Philadelphia Performing Arts: A String Theory Charter School occupies an eight-floor office building at 16th and Vine streets in Center City, Philadelphia.
The first seven floors contain classrooms, labs and other fairly conventional school accessories. On the eighth they’re cooking up an experiment.
On Thursday, the charter network formally unveiled Particle, a co-working space that now houses six startup companies (and, naturally, a pingpong table).
Like other co-working spaces, Particle is sleek, open and designed with a minimalist touch. Unlike other co-working spaces, Particle’s tenants don’t pay a dime. Instead they receive one-year “fellowships” that allow them to use the space for free on one condition: They have to provide some educational benefit to the school, which serves students in grades five through 12 at its Vine Street campus.

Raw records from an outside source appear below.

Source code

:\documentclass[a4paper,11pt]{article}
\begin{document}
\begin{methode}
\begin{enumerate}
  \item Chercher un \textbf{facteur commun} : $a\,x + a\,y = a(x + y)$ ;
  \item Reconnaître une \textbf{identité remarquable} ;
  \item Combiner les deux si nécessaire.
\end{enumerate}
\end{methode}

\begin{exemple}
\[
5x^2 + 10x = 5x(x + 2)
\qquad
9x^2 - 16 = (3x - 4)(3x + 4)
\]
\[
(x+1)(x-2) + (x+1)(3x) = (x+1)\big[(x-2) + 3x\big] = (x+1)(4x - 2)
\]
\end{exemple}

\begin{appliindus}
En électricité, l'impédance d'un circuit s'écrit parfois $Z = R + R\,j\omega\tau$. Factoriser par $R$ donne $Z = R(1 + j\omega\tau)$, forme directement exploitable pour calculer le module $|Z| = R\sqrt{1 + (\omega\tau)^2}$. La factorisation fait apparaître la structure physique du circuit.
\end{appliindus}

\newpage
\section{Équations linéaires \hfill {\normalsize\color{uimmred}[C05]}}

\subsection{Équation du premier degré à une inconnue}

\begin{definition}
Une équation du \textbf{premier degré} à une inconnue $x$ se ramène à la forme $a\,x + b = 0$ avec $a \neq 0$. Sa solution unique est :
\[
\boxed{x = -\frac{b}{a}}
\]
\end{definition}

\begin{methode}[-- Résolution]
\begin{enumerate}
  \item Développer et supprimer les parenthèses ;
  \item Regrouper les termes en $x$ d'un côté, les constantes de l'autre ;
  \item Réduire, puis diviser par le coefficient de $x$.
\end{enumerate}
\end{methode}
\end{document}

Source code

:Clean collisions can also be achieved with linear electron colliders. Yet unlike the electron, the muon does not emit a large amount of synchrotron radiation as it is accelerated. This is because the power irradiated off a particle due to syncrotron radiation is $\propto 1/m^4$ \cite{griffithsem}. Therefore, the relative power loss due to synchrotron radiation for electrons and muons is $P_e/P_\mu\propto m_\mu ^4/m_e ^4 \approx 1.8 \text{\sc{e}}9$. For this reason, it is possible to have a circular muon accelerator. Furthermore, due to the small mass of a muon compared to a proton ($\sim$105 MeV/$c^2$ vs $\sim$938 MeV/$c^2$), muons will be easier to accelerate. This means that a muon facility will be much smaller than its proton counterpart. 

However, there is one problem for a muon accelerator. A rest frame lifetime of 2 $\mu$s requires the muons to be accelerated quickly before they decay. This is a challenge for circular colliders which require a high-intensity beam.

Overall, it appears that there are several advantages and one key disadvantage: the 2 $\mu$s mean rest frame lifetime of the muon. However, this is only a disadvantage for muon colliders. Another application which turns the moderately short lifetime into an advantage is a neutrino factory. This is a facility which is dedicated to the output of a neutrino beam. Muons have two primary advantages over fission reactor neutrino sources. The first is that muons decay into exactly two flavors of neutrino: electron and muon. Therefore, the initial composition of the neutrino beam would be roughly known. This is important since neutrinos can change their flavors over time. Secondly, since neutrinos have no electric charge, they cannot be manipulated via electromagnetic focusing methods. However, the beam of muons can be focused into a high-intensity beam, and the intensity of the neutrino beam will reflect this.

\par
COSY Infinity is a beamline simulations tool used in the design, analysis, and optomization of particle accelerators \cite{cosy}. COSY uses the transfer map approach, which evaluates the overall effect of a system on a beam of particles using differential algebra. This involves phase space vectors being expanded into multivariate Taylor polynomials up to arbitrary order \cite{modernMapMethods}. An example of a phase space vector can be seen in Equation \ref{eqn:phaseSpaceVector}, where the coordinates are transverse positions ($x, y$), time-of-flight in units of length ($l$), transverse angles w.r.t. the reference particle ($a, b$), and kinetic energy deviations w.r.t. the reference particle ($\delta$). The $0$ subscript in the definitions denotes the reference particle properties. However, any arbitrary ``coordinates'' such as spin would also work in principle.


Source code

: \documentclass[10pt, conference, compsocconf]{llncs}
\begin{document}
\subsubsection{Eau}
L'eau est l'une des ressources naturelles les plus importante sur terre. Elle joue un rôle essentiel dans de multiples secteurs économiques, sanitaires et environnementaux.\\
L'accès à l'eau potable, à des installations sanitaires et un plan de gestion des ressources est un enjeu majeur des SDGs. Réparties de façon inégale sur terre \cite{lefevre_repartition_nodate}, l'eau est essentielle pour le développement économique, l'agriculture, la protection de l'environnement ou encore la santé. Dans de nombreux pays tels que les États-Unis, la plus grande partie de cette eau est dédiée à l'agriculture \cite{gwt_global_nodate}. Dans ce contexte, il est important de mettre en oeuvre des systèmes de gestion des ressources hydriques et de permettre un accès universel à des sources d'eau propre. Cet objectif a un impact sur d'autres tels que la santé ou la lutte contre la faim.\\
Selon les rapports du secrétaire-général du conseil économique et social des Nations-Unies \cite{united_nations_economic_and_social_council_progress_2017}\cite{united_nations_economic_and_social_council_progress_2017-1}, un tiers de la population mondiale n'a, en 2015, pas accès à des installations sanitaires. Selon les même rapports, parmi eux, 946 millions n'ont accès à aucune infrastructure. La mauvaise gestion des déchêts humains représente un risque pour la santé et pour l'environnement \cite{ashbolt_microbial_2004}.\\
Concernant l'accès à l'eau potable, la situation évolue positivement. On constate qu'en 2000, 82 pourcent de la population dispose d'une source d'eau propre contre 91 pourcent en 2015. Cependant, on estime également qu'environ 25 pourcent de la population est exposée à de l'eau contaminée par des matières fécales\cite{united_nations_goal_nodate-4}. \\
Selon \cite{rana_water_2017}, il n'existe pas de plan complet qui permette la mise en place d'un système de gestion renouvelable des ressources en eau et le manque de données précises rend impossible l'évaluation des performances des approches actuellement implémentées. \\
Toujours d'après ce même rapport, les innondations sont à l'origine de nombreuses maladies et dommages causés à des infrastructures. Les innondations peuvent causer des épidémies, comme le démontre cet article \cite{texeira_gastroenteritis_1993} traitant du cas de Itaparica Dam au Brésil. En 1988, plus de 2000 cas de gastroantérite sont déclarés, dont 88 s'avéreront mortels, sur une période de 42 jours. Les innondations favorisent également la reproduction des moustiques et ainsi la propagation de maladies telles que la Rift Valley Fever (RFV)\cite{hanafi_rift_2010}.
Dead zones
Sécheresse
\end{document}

That could include designing a course or hiring students as interns.
The companies include a hand-bag designer; a nonprofit that teaches kids to code; and a firm that created a search engine for do-gooders. Some have just one employee. Others have up to 10.
String Theory Schools (STS) co-founder and chief innovation officer Jason Corosanite thinks those opportunities will expose his students to real-world work without ever having to leave the building.
“We definitely needed some different experiences and more sophisticated experiences than just, ‘I took AP physics,'” he said.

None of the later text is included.